Start of Block
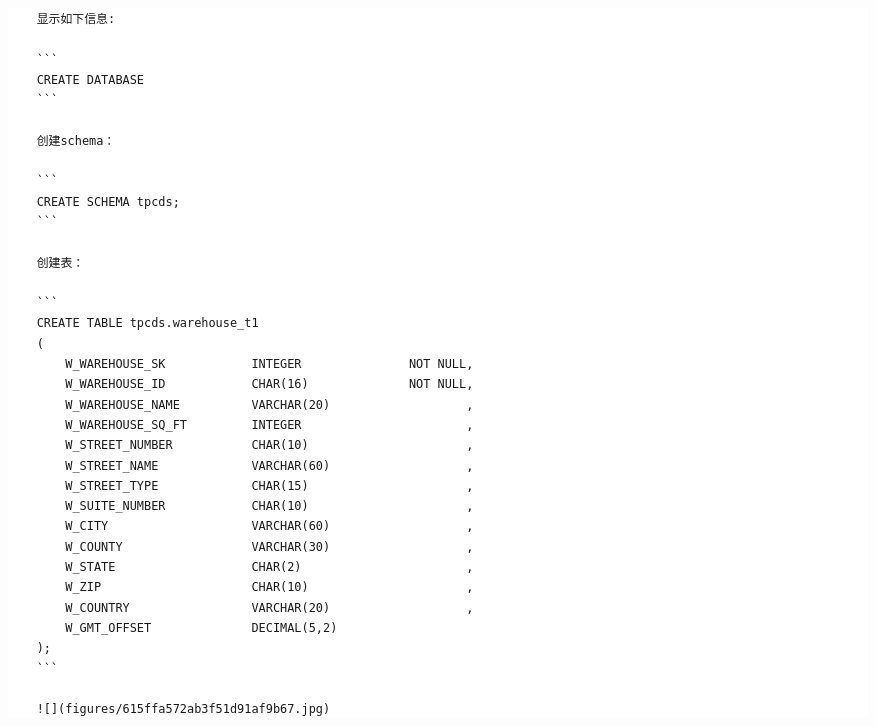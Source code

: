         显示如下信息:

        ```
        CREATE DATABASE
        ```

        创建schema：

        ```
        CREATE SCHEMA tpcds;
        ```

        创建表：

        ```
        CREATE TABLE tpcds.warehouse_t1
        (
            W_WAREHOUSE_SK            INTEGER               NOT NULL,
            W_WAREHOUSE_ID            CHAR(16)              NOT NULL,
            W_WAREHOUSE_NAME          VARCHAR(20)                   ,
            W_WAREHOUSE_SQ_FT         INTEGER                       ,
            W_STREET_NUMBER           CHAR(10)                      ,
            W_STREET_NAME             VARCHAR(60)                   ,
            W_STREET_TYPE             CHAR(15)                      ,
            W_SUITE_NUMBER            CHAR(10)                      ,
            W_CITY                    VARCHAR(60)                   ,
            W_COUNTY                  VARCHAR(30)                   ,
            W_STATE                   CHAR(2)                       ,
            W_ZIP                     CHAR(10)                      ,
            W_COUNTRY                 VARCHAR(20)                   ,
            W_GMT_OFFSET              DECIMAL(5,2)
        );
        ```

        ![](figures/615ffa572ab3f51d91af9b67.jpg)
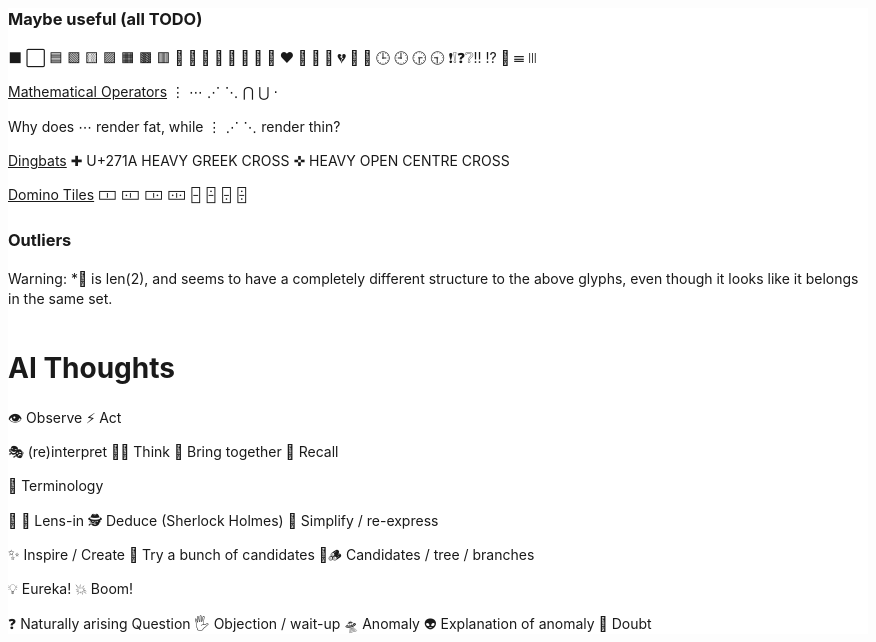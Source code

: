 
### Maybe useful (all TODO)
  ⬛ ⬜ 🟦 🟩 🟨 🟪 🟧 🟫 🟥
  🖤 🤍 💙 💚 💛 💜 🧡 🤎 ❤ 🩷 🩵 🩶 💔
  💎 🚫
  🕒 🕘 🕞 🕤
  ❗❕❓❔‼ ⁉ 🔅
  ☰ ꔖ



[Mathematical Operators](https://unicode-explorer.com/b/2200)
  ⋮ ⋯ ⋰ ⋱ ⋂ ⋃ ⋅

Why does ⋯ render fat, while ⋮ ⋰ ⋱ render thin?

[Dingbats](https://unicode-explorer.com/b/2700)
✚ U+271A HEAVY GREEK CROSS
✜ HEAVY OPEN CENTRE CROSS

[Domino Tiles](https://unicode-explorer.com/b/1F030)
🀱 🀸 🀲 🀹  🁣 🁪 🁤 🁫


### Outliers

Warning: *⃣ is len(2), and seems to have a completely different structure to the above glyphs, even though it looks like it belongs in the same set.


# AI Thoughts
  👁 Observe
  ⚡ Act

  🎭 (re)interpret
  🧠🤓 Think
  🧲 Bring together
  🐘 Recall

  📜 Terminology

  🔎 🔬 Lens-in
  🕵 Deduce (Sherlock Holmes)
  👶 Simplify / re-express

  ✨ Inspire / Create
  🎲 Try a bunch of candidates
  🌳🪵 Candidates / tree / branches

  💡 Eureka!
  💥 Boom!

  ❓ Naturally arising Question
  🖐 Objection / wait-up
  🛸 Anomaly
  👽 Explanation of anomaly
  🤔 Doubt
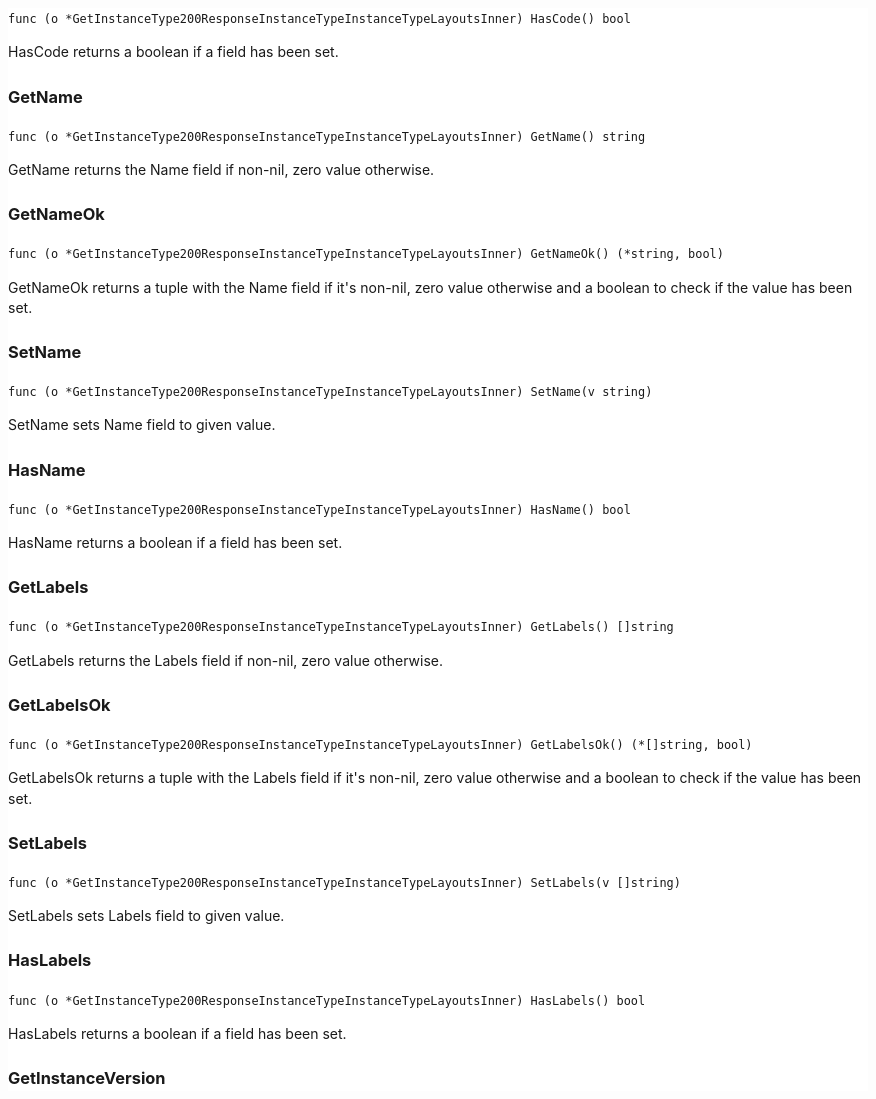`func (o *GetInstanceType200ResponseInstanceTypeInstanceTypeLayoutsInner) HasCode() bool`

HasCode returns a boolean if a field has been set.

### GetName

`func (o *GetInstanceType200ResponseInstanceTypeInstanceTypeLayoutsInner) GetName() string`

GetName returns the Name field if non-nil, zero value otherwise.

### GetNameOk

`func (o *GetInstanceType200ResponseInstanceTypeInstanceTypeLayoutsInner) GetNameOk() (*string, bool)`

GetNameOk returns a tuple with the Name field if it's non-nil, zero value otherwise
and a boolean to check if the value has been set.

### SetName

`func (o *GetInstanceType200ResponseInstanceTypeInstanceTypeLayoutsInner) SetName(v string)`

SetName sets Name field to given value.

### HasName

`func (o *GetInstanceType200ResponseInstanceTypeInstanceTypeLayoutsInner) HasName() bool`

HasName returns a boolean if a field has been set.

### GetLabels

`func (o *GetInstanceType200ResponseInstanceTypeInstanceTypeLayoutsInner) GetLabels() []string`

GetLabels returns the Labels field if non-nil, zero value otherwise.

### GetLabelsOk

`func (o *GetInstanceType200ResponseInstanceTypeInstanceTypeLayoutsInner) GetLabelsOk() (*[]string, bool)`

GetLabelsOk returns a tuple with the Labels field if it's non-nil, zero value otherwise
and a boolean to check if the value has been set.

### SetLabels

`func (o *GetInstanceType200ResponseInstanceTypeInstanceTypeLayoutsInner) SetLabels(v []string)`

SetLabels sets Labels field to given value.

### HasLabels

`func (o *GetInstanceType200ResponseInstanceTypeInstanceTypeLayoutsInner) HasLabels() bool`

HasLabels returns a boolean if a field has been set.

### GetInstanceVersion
End of Block
Start of Block
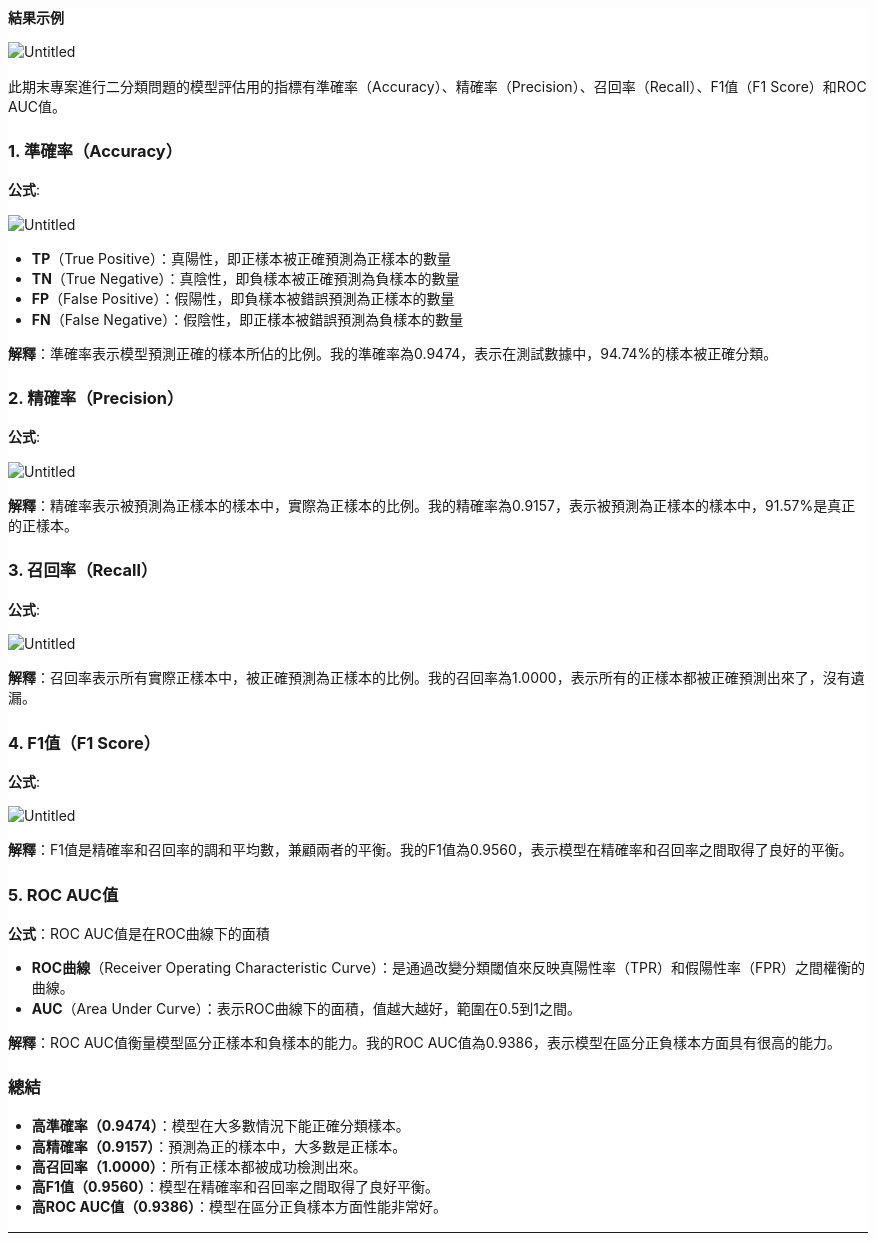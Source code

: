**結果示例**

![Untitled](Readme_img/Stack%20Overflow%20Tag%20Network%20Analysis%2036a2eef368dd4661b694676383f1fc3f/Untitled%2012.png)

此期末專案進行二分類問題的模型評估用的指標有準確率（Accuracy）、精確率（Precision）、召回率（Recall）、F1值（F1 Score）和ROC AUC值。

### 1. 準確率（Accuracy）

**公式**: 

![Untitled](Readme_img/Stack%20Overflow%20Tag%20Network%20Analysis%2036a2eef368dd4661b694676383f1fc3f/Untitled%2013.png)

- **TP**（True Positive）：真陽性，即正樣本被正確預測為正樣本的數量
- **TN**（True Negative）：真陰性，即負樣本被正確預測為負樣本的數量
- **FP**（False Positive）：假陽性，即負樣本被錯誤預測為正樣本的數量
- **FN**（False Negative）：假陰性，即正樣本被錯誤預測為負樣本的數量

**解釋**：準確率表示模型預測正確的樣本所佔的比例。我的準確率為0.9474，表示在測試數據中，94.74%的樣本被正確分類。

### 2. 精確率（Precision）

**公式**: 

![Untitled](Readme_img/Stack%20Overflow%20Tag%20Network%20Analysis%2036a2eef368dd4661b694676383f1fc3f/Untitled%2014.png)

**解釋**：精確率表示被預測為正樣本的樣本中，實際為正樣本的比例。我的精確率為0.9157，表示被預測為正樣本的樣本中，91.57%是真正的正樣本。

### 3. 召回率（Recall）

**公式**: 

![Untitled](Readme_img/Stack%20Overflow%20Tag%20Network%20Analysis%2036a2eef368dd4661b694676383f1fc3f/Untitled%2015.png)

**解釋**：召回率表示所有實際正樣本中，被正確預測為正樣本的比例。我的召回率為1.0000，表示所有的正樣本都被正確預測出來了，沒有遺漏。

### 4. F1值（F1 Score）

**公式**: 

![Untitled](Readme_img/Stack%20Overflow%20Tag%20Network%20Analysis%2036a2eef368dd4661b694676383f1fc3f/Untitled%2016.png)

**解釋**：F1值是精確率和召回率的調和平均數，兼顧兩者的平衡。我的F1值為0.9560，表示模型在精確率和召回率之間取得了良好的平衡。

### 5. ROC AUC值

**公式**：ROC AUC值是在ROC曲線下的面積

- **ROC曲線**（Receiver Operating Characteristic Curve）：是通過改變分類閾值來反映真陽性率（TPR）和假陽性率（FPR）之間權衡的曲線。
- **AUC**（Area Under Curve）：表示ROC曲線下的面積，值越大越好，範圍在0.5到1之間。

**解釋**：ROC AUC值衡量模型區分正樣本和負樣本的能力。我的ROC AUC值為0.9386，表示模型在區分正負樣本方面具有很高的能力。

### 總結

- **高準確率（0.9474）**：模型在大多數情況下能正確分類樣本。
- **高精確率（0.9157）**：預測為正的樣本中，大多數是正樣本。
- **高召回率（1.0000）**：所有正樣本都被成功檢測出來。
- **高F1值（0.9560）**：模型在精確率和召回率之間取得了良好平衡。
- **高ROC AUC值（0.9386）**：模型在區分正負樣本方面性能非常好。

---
End of Block
WHAT THE EXERCISE ASKS = Proceeding from the line containing "### GetLabelsOk" through the line containing "### HasLabels", transcribe the lines above exactly, both end lines included.

ANSWER TO THE EXERCISE =
### GetLabelsOk

`func (o *GetInstanceType200ResponseInstanceTypeInstanceTypeLayoutsInner) GetLabelsOk() (*[]string, bool)`

GetLabelsOk returns a tuple with the Labels field if it's non-nil, zero value otherwise
and a boolean to check if the value has been set.

### SetLabels

`func (o *GetInstanceType200ResponseInstanceTypeInstanceTypeLayoutsInner) SetLabels(v []string)`

SetLabels sets Labels field to given value.

### HasLabels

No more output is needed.